Source texts of formatted documents:
================================

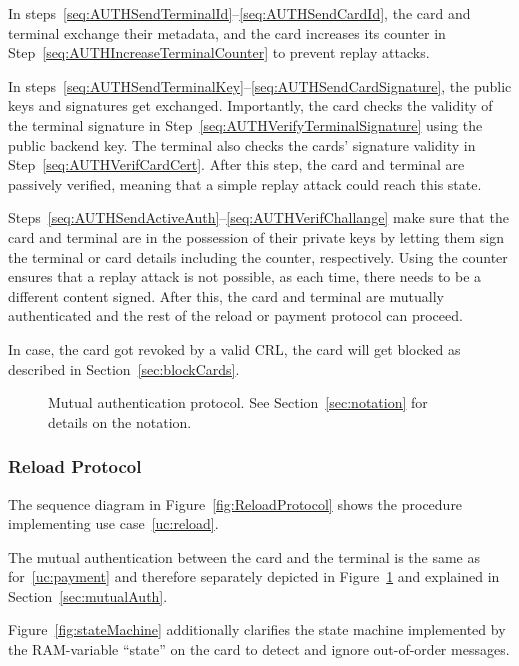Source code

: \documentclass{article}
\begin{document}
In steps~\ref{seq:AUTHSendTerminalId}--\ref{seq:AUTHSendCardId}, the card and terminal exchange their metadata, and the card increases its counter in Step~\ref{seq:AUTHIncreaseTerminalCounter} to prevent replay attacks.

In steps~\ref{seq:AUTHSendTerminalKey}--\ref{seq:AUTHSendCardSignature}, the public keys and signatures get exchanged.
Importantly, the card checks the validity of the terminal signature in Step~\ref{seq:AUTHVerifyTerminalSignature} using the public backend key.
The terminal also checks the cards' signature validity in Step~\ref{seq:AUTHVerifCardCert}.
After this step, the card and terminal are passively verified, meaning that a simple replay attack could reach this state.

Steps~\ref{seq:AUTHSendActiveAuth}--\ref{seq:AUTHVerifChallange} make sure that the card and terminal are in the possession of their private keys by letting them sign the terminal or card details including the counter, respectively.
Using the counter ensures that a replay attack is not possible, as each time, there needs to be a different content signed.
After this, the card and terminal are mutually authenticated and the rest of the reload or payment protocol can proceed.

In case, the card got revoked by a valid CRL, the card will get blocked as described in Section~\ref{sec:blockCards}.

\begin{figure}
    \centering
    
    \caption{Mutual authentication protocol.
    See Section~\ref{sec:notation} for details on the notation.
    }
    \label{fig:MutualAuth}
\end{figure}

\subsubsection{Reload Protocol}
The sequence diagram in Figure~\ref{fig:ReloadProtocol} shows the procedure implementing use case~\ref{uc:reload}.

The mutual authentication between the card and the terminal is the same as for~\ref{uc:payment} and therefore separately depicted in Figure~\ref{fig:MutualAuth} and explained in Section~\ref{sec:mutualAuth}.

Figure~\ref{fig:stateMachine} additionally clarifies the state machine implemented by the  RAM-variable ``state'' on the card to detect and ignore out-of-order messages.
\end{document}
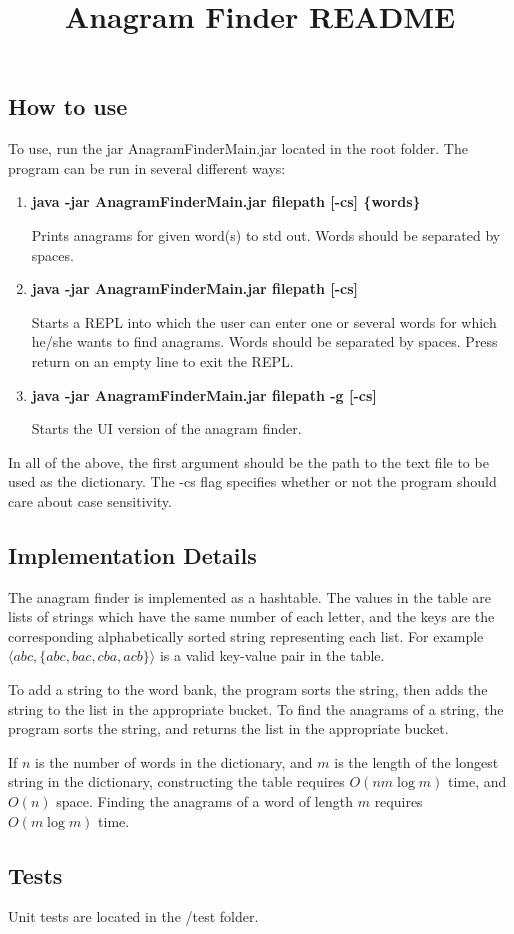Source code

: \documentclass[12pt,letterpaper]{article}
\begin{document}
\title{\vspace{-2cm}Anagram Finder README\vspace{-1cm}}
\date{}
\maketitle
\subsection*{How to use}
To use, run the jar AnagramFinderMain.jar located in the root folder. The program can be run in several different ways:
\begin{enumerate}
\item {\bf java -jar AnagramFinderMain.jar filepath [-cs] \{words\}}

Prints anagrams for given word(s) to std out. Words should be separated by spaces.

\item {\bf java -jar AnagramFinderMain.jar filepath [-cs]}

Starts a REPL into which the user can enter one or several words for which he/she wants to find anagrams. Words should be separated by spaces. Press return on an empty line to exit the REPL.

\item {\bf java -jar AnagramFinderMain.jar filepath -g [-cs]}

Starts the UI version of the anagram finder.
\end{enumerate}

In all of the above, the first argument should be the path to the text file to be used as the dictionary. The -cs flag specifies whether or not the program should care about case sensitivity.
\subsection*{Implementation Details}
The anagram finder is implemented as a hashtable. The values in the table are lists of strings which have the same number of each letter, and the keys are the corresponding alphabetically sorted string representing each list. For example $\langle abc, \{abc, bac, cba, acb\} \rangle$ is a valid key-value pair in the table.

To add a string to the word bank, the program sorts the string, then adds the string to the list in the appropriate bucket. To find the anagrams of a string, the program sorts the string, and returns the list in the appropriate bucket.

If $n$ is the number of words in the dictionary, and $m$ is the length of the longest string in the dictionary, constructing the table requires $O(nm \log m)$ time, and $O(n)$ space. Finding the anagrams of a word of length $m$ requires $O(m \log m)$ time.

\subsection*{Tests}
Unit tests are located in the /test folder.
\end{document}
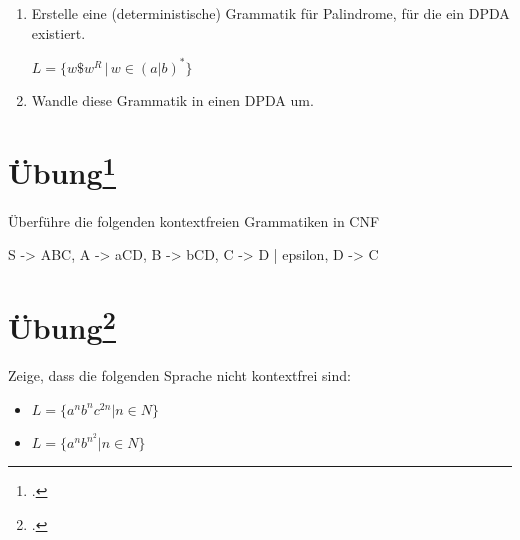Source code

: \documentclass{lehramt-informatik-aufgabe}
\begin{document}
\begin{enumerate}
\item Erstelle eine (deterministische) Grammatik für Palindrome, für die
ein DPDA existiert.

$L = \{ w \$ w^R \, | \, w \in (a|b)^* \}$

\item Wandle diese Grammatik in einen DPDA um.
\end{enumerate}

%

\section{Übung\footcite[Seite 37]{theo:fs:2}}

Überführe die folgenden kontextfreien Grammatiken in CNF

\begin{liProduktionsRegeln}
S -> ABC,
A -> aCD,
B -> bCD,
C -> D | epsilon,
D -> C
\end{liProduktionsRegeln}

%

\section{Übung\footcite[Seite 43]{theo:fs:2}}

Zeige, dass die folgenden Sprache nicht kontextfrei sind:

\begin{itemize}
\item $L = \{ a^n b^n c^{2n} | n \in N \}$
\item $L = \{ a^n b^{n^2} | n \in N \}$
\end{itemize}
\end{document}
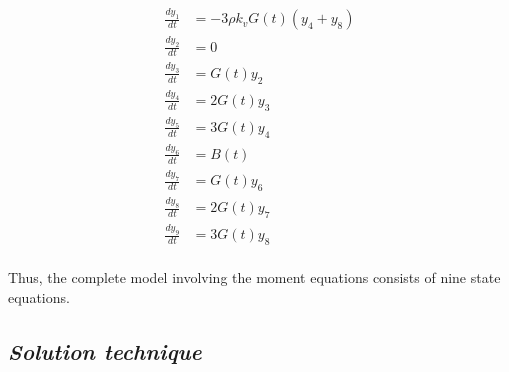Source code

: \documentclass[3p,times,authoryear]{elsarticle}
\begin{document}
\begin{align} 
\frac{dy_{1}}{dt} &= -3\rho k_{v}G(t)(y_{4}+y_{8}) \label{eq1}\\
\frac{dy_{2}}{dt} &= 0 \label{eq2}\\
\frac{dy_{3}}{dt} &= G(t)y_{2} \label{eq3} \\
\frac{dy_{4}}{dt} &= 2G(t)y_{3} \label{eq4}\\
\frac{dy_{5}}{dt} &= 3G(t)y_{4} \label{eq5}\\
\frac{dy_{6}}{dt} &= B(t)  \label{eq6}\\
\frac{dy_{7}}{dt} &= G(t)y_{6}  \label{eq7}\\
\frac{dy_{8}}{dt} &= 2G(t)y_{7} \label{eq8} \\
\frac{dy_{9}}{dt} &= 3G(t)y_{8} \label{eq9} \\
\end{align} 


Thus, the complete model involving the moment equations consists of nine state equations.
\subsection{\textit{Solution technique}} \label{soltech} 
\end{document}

================================

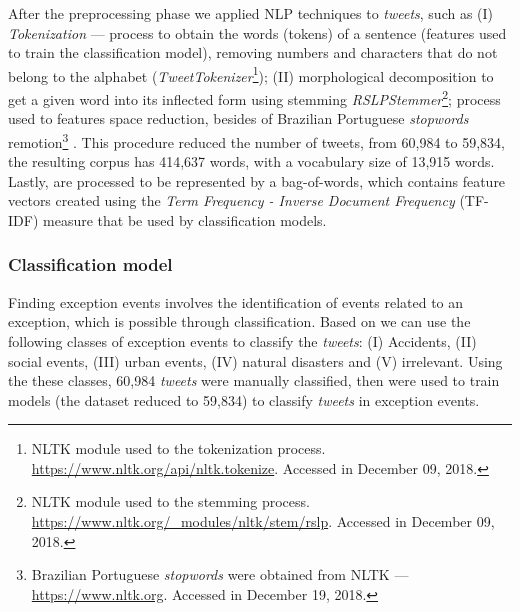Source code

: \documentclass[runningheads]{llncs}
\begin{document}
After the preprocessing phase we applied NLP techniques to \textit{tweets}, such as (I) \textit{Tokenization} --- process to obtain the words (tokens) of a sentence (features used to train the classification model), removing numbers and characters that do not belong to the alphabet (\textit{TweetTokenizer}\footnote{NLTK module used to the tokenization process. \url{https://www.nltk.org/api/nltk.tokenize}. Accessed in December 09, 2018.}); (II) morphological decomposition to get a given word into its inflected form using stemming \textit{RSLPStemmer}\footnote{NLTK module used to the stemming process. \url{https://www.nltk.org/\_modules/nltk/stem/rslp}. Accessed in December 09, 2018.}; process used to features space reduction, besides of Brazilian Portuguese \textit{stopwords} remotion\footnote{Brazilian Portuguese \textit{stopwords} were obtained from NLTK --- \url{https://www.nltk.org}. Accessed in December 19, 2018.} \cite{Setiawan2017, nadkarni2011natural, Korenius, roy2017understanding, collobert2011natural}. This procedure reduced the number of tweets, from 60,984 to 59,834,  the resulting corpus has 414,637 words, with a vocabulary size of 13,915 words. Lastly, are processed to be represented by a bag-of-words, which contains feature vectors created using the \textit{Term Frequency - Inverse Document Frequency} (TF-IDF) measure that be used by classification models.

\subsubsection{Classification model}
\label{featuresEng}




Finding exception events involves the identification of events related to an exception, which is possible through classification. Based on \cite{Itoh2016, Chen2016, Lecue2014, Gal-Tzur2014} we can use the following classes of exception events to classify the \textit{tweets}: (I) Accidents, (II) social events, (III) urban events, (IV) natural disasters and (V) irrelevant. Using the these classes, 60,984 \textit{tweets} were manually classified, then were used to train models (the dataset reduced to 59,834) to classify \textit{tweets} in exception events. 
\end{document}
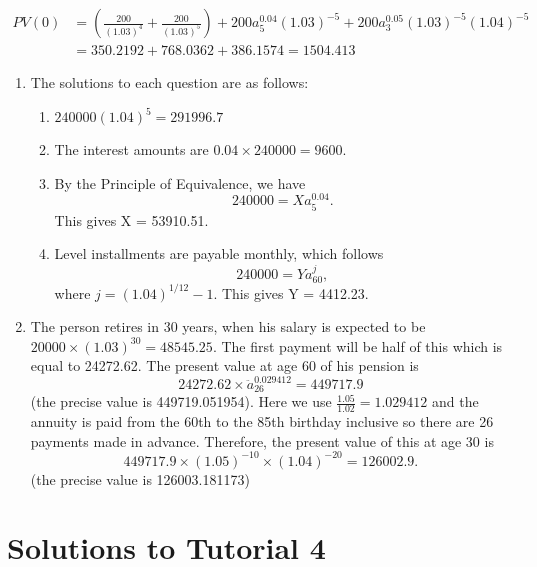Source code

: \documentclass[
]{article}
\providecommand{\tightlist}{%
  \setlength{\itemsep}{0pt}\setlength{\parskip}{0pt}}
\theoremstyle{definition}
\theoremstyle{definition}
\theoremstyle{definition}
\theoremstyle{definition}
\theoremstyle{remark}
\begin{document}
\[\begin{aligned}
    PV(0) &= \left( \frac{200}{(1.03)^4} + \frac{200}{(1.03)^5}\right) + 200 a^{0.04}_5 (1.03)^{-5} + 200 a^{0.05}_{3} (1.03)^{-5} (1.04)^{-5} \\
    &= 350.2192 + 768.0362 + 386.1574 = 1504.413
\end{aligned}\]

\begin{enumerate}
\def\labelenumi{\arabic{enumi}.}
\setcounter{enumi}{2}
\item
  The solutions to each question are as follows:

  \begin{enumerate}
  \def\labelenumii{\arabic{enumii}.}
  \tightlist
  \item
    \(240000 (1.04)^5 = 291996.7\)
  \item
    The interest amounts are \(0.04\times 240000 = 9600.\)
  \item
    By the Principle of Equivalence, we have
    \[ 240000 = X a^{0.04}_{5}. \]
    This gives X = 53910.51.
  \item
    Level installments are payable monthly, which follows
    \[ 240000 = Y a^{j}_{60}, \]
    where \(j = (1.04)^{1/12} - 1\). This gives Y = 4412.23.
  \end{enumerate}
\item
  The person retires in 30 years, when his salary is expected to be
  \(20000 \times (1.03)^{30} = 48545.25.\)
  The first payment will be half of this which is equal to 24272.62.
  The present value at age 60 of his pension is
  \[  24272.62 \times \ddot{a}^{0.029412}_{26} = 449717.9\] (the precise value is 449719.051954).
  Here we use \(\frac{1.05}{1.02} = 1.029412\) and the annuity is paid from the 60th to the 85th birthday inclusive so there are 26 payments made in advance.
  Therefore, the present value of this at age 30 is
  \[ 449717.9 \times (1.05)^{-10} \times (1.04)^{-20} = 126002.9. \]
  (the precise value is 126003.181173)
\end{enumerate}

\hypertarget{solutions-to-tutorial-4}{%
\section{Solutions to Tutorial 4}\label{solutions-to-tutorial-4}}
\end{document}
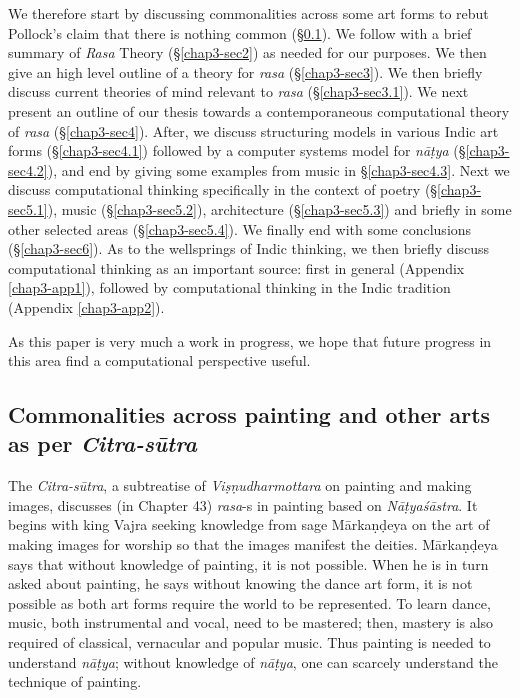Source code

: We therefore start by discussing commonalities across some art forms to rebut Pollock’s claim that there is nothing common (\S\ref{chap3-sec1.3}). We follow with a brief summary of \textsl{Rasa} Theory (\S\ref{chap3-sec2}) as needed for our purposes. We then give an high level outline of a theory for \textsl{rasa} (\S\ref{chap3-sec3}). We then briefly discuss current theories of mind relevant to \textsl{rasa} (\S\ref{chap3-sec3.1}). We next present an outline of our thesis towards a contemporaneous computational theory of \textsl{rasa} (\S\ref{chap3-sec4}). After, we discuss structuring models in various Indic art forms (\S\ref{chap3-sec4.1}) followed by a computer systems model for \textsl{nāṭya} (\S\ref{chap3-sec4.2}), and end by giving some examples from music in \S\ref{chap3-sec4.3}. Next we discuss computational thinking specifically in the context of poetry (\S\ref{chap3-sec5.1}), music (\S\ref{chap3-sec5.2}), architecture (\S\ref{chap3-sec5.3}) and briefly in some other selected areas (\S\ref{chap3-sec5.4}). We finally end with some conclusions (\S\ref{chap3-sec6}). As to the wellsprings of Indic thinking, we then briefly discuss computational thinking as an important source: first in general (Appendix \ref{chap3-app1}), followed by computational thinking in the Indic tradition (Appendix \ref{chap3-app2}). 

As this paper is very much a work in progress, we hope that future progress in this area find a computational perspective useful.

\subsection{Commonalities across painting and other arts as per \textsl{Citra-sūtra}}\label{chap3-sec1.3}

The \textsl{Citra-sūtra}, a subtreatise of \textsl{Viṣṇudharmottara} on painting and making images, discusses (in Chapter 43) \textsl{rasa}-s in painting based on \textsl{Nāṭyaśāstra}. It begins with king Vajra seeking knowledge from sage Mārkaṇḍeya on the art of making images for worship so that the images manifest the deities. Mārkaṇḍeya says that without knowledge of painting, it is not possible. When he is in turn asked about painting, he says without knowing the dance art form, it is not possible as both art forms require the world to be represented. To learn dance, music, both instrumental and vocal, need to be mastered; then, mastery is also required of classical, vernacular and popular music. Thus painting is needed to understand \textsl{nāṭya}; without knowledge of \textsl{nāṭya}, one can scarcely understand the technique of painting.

================================

EXERCISE AIM: Report, for the data above, every line in which the string "tutorial" appears.

SOLUTION:
\hypertarget{solutions-to-tutorial-4}{%
\section{Solutions to Tutorial 4}\label{solutions-to-tutorial-4}}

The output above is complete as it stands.